EXERCISE DETAILS
Once you find the line with "## 为什么需要了解智利上网卡续费？" in the entries below, return exactly every line from it through the line with "### 1. 确认当前使用的运营商".

(Pictures paired with source code)
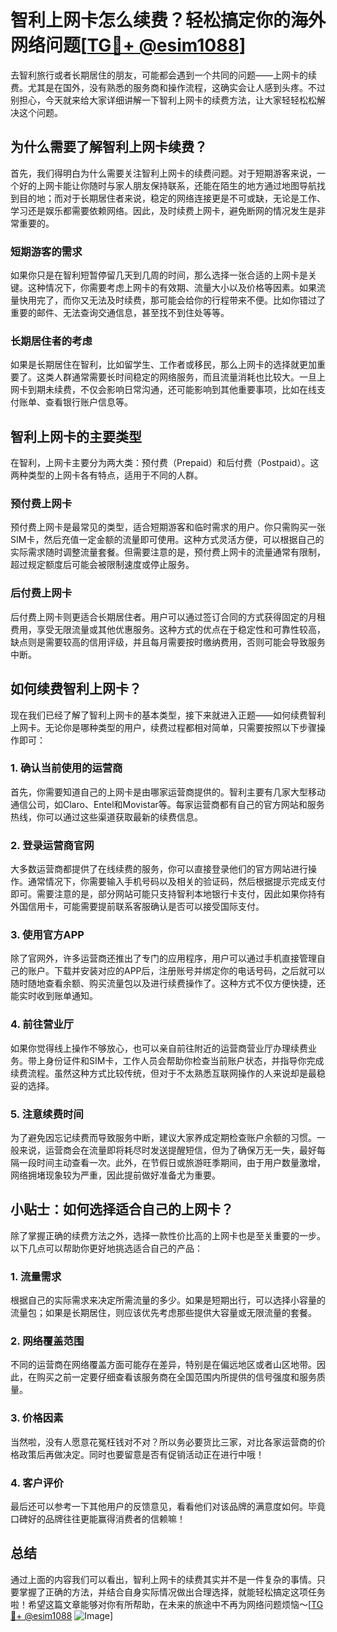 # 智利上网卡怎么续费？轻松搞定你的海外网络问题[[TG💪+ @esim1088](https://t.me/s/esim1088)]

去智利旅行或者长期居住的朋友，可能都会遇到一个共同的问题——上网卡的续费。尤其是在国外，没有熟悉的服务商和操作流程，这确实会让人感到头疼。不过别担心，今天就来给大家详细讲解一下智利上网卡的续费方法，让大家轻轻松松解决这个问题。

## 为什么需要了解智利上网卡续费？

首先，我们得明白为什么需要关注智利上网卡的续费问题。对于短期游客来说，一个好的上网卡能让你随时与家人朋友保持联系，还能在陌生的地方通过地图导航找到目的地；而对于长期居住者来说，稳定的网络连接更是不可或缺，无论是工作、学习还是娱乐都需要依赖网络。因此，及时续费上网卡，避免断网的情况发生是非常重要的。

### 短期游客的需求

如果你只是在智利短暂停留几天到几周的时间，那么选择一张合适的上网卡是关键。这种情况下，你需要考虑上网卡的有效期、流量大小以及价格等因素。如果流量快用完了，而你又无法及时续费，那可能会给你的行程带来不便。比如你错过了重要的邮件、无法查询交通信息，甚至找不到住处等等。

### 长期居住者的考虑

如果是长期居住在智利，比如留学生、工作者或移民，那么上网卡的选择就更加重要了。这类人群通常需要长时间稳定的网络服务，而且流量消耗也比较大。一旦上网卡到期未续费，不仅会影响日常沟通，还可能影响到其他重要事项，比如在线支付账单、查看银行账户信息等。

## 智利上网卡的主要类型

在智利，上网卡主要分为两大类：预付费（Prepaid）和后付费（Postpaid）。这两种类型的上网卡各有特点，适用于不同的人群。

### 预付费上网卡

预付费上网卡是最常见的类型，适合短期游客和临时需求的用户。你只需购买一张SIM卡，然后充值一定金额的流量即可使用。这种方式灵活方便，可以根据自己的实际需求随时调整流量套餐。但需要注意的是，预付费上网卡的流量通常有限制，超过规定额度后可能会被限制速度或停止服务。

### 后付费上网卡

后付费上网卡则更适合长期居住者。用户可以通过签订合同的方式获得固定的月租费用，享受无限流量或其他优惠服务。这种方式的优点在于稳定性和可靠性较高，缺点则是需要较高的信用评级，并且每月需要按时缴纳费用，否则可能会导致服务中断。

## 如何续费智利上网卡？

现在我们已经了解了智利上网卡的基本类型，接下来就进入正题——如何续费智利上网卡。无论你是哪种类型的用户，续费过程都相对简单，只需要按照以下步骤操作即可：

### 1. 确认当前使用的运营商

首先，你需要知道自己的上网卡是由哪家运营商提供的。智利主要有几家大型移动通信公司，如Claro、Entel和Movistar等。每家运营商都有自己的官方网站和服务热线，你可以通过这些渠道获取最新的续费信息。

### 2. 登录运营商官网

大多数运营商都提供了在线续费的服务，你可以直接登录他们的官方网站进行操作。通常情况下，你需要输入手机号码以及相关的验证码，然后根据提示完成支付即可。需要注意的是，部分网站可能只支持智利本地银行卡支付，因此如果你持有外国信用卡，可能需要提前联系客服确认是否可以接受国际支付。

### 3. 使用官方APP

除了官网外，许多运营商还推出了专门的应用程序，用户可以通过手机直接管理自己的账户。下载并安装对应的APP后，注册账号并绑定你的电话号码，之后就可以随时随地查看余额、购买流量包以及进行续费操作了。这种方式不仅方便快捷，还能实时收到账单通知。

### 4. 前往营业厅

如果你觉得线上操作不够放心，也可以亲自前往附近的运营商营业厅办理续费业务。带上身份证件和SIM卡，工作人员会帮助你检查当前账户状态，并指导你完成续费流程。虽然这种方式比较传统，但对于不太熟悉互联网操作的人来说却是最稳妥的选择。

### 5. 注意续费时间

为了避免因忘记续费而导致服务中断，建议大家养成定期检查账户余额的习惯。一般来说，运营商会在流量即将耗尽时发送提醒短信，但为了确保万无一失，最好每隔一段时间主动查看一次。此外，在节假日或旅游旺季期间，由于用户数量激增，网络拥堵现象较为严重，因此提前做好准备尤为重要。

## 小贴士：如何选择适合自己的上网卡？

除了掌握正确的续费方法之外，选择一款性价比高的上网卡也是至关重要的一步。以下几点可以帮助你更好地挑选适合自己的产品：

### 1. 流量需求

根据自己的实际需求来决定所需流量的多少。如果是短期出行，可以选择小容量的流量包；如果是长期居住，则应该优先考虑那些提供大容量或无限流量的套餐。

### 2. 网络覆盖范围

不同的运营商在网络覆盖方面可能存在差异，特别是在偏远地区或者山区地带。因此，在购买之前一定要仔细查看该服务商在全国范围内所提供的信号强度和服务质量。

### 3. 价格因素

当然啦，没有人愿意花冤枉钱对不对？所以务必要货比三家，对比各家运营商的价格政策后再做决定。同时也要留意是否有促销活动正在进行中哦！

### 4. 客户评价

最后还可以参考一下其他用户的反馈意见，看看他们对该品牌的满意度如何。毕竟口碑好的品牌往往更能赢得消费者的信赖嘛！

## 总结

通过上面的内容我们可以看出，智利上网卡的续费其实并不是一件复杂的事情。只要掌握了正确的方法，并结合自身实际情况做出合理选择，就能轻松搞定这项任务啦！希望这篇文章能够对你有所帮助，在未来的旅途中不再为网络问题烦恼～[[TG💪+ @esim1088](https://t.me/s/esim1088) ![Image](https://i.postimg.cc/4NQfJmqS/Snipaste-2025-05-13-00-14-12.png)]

* * *

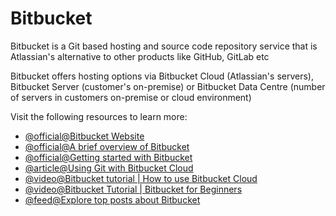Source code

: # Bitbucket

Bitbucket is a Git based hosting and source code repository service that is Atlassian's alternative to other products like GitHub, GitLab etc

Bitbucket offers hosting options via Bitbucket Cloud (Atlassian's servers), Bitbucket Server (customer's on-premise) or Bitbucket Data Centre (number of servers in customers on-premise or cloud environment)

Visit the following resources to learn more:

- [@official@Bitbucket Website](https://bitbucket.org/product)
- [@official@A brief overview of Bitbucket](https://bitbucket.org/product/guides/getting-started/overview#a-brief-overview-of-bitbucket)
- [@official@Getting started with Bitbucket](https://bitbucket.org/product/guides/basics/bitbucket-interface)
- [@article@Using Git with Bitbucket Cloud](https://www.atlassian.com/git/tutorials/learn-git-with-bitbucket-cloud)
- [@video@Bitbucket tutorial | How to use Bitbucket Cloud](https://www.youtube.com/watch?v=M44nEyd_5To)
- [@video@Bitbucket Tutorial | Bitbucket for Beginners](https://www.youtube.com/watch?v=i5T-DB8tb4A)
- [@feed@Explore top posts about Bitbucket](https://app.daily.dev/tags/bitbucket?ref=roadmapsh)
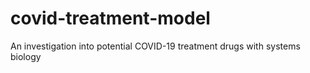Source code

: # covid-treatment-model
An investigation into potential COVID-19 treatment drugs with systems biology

RESULT
## 为什么需要了解智利上网卡续费？

首先，我们得明白为什么需要关注智利上网卡的续费问题。对于短期游客来说，一个好的上网卡能让你随时与家人朋友保持联系，还能在陌生的地方通过地图导航找到目的地；而对于长期居住者来说，稳定的网络连接更是不可或缺，无论是工作、学习还是娱乐都需要依赖网络。因此，及时续费上网卡，避免断网的情况发生是非常重要的。

### 短期游客的需求

如果你只是在智利短暂停留几天到几周的时间，那么选择一张合适的上网卡是关键。这种情况下，你需要考虑上网卡的有效期、流量大小以及价格等因素。如果流量快用完了，而你又无法及时续费，那可能会给你的行程带来不便。比如你错过了重要的邮件、无法查询交通信息，甚至找不到住处等等。

### 长期居住者的考虑

如果是长期居住在智利，比如留学生、工作者或移民，那么上网卡的选择就更加重要了。这类人群通常需要长时间稳定的网络服务，而且流量消耗也比较大。一旦上网卡到期未续费，不仅会影响日常沟通，还可能影响到其他重要事项，比如在线支付账单、查看银行账户信息等。

## 智利上网卡的主要类型

在智利，上网卡主要分为两大类：预付费（Prepaid）和后付费（Postpaid）。这两种类型的上网卡各有特点，适用于不同的人群。

### 预付费上网卡

预付费上网卡是最常见的类型，适合短期游客和临时需求的用户。你只需购买一张SIM卡，然后充值一定金额的流量即可使用。这种方式灵活方便，可以根据自己的实际需求随时调整流量套餐。但需要注意的是，预付费上网卡的流量通常有限制，超过规定额度后可能会被限制速度或停止服务。

### 后付费上网卡

后付费上网卡则更适合长期居住者。用户可以通过签订合同的方式获得固定的月租费用，享受无限流量或其他优惠服务。这种方式的优点在于稳定性和可靠性较高，缺点则是需要较高的信用评级，并且每月需要按时缴纳费用，否则可能会导致服务中断。

## 如何续费智利上网卡？

现在我们已经了解了智利上网卡的基本类型，接下来就进入正题——如何续费智利上网卡。无论你是哪种类型的用户，续费过程都相对简单，只需要按照以下步骤操作即可：

### 1. 确认当前使用的运营商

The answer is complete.